#045.たたかうバアさん

 うすら寒いのは困った問題です。寒いなら寒いで徹底的に寒くなってくれれば諦めもつくのに、暖冬だとかで日中が暖かいと、朝晩の寒さが際立ってしまう。寒気に過敏になっちゃうのね、きっと。
 うすらバカも問題です。ときどき、そういえば的にバカって気づく奴いるでしょ?あっ、そうだ、こいつバカだったんだ、と痛い目にあうのはこっちのほうなわけです。うすらバカは、まったくもって扱いづらい感じがします。バカならバカで、完全にバカのほうが付き合いやすいですよね。

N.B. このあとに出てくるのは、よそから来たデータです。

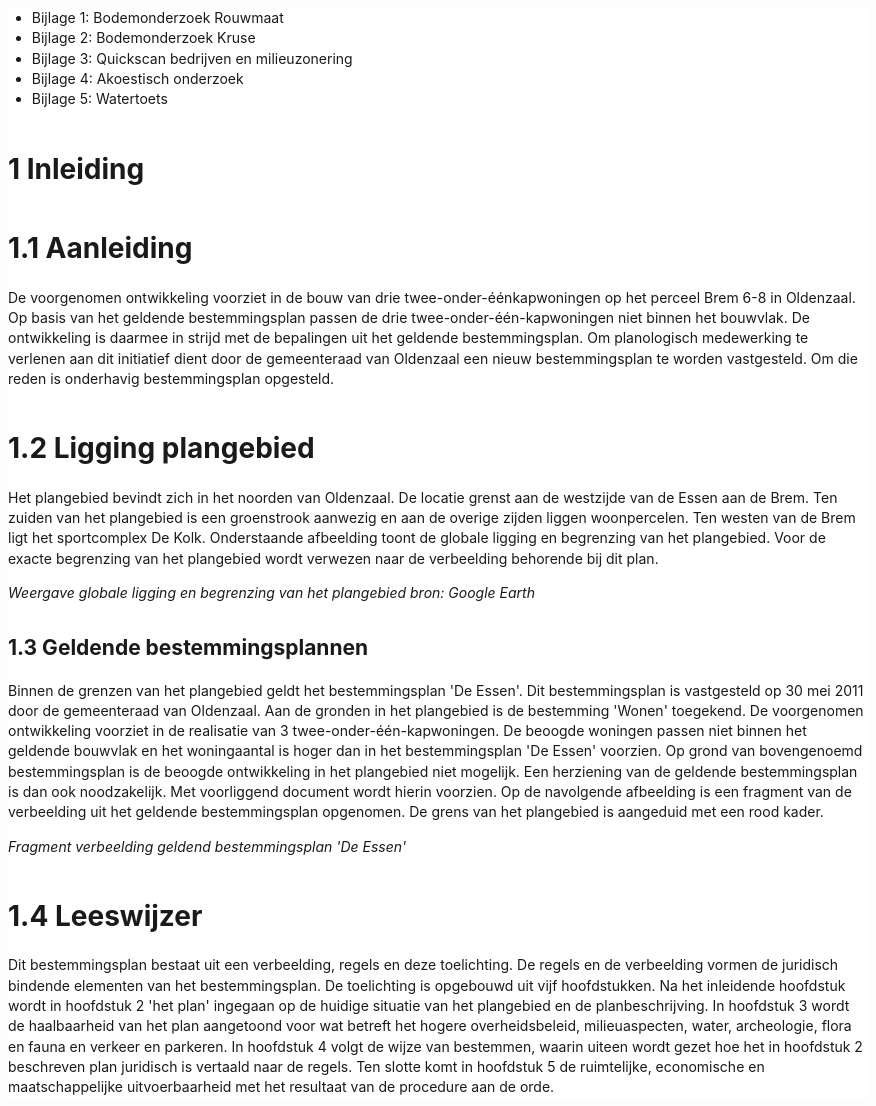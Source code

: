 - Bijlage 1: Bodemonderzoek Rouwmaat
- Bijlage 2: Bodemonderzoek Kruse
- Bijlage 3: Quickscan bedrijven en milieuzonering
- Bijlage 4: Akoestisch onderzoek
- Bijlage 5: Watertoets

# **1 Inleiding**

# **1.1 Aanleiding**

De voorgenomen ontwikkeling voorziet in de bouw van drie twee-onder-éénkapwoningen op het perceel Brem 6-8 in Oldenzaal. Op basis van het geldende bestemmingsplan passen de drie twee-onder-één-kapwoningen niet binnen het bouwvlak. De ontwikkeling is daarmee in strijd met de bepalingen uit het geldende bestemmingsplan. Om planologisch medewerking te verlenen aan dit initiatief dient door de gemeenteraad van Oldenzaal een nieuw bestemmingsplan te worden vastgesteld. Om die reden is onderhavig bestemmingsplan opgesteld.

# **1.2 Ligging plangebied**

Het plangebied bevindt zich in het noorden van Oldenzaal. De locatie grenst aan de westzijde van de Essen aan de Brem. Ten zuiden van het plangebied is een groenstrook aanwezig en aan de overige zijden liggen woonpercelen. Ten westen van de Brem ligt het sportcomplex De Kolk. Onderstaande afbeelding toont de globale ligging en begrenzing van het plangebied. Voor de exacte begrenzing van het plangebied wordt verwezen naar de verbeelding behorende bij dit plan.

*Weergave globale ligging en begrenzing van het plangebied bron: Google Earth*

## **1.3 Geldende bestemmingsplannen**

Binnen de grenzen van het plangebied geldt het bestemmingsplan 'De Essen'. Dit bestemmingsplan is vastgesteld op 30 mei 2011 door de gemeenteraad van Oldenzaal. Aan de gronden in het plangebied is de bestemming 'Wonen' toegekend. De voorgenomen ontwikkeling voorziet in de realisatie van 3 twee-onder-één-kapwoningen. De beoogde woningen passen niet binnen het geldende bouwvlak en het woningaantal is hoger dan in het bestemmingsplan 'De Essen' voorzien. Op grond van bovengenoemd bestemmingsplan is de beoogde ontwikkeling in het plangebied niet mogelijk. Een herziening van de geldende bestemmingsplan is dan ook noodzakelijk. Met voorliggend document wordt hierin voorzien. Op de navolgende afbeelding is een fragment van de verbeelding uit het geldende bestemmingsplan opgenomen. De grens van het plangebied is aangeduid met een rood kader.

*Fragment verbeelding geldend bestemmingsplan 'De Essen'*

# **1.4 Leeswijzer**

Dit bestemmingsplan bestaat uit een verbeelding, regels en deze toelichting. De regels en de verbeelding vormen de juridisch bindende elementen van het bestemmingsplan. De toelichting is opgebouwd uit vijf hoofdstukken. Na het inleidende hoofdstuk wordt in hoofdstuk 2 'het plan' ingegaan op de huidige situatie van het plangebied en de planbeschrijving. In hoofdstuk 3 wordt de haalbaarheid van het plan aangetoond voor wat betreft het hogere overheidsbeleid, milieuaspecten, water, archeologie, flora en fauna en verkeer en parkeren. In hoofdstuk 4 volgt de wijze van bestemmen, waarin uiteen wordt gezet hoe het in hoofdstuk 2 beschreven plan juridisch is vertaald naar de regels. Ten slotte komt in hoofdstuk 5 de ruimtelijke, economische en maatschappelijke uitvoerbaarheid met het resultaat van de procedure aan de orde.
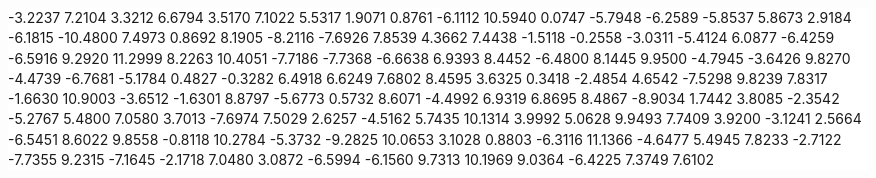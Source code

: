 -3.2237 7.2104
3.3212 6.6794
3.5170 7.1022
5.5317 1.9071
0.8761 -6.1112
10.5940 0.0747
-5.7948 -6.2589
-5.8537 5.8673
2.9184 -6.1815
-10.4800 7.4973
0.8692 8.1905
-8.2116 -7.6926
7.8539 4.3662
7.4438 -1.5118
-0.2558 -3.0311
-5.4124 6.0877
-6.4259 -6.5916
9.2920 11.2999
8.2263 10.4051
-7.7186 -7.7368
-6.6638 6.9393
8.4452 -6.4800
8.1445 9.9500
-4.7945 -3.6426
9.8270 -4.4739
-6.7681 -5.1784
0.4827 -0.3282
6.4918 6.6249
7.6802 8.4595
3.6325 0.3418
-2.4854 4.6542
-7.5298 9.8239
7.8317 -1.6630
10.9003 -3.6512
-1.6301 8.8797
-5.6773 0.5732
8.6071 -4.4992
6.9319 6.8695
8.4867 -8.9034
1.7442 3.8085
-2.3542 -5.2767
5.4800 7.0580
3.7013 -7.6974
7.5029 2.6257
-4.5162 5.7435
10.1314 3.9992
5.0628 9.9493
7.7409 3.9200
-3.1241 2.5664
-6.5451 8.6022
9.8558 -0.8118
10.2784 -5.3732
-9.2825 10.0653
3.1028 0.8803
-6.3116 11.1366
-4.6477 5.4945
7.8233 -2.7122
-7.7355 9.2315
-7.1645 -2.1718
7.0480 3.0872
-6.5994 -6.1560
9.7313 10.1969
9.0364 -6.4225
7.3749 7.6102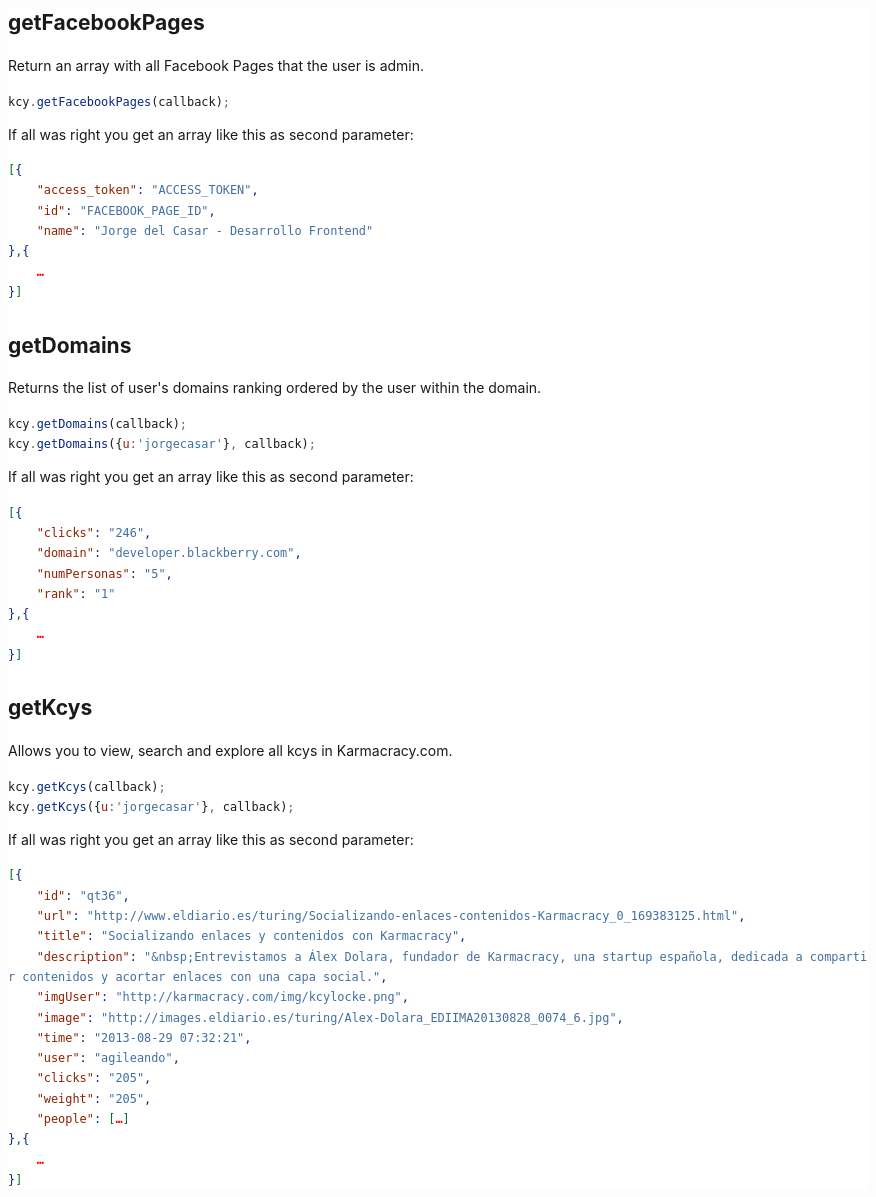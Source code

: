 ## getFacebookPages
Return an array with all Facebook Pages that the user is admin.
```Javascript
kcy.getFacebookPages(callback);
```
If all was right you get an array like this as second parameter:
```JSON
[{
	"access_token": "ACCESS_TOKEN",
	"id": "FACEBOOK_PAGE_ID",
	"name": "Jorge del Casar - Desarrollo Frontend"
},{
	…
}]
```
## getDomains
Returns the list of user's domains ranking ordered by the user within the domain.
```Javascript
kcy.getDomains(callback);
kcy.getDomains({u:'jorgecasar'}, callback);
```
If all was right you get an array like this as second parameter:
```JSON
[{
	"clicks": "246",
	"domain": "developer.blackberry.com",
	"numPersonas": "5",
	"rank": "1"
},{
	…
}]
```
## getKcys
Allows you to view, search and explore all kcys in Karmacracy.com.
```Javascript
kcy.getKcys(callback);
kcy.getKcys({u:'jorgecasar'}, callback);
```
If all was right you get an array like this as second parameter:
```JSON
[{
	"id": "qt36",
	"url": "http://www.eldiario.es/turing/Socializando-enlaces-contenidos-Karmacracy_0_169383125.html",
	"title": "Socializando enlaces y contenidos con Karmacracy",
	"description": "&nbsp;Entrevistamos a Álex Dolara, fundador de Karmacracy, una startup española, dedicada a compartir contenidos y acortar enlaces con una capa social.",
	"imgUser": "http://karmacracy.com/img/kcylocke.png",
	"image": "http://images.eldiario.es/turing/Alex-Dolara_EDIIMA20130828_0074_6.jpg",
	"time": "2013-08-29 07:32:21",
	"user": "agileando",
	"clicks": "205",
	"weight": "205",
	"people": […]
},{
	…
}]
```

 うすらハゲも嫌ですね。ハゲるなら、とっととさっぱりハゲちゃったほうが堂々としていて気持ちがいい気がします。どうでしょうか?困った問題です。
 夕方、出がけに近所の小ぎれいなバアさんが、歩道に面した車庫の支柱を棒切れでカンカン連打しているのを見ました。笑顔の会釈が上品なバアさんであったので、見てはいけないものを見てしまった気がしたわけです。
 老病死は避けて通れない、ということがなんとなくわかってきました。そういう齢になったということなのですが、悩ましい問題です。
 ボケるのなら、完全にボケてしまえばもうこっちのもんです。だけど、中途半端に、まだらにボケたりした場合は切ないだろうな、やるせないだろうなと思うのですね。
 「進行していますが、治療に勤しめば延命の可能性があります」などと言われたらどうしよう?などと考えることがあります。いっそのこと「手遅れです、余命6か月でしょう」とか言われたほうがはっきりとしていて受け容れやすい気がします。だから、健康診断なんか行かないもんね。もし、そう告知されたら、即刻カナダに移住、飛びまくって暮らすのです。空を、じゃないですよ。
 くたばっても、葬式なんか一切不要。直葬でOK。そのうち、骨の欠片を塩の山の頂上に撒いてくれればよし。戒名なんかいらないし、読経も無用。禅寺屋のオカアが、金のことなどグズグズ言ったらためらうことなく墓じまいせよ。
 酔っぱらってクドクド言ったら、妹が「なにかに書いておいて」などと言ったのでここに書いたぞ。
 帰りに再び小ぎれいなバアさんを見ました。上空を見上げ、車庫の支柱をたたき続けているのです。上空にはキーキー鳥の群が乱舞していました。この季節、問題になっているムクドリの大群の来襲なのでした。奴ら、寒さを避け、南に渡のだそうだ。まるで、ヒッチコック映画のシーンのように歩道沿いの電線にとまり群れています。歩道は、奴らのクソで真っ黄色に染まるほどなのです。歩道に面した家々は、どこもたまったもんではないだろう。
 …そうか、バアさんボケたわけではなかったのだな。ムクドリと戦っていたのだな。うすらボケた、などと思ってしまい申し訳なかった。ムクドリが南へ去るのには数日かかるだろう。健闘を祈る。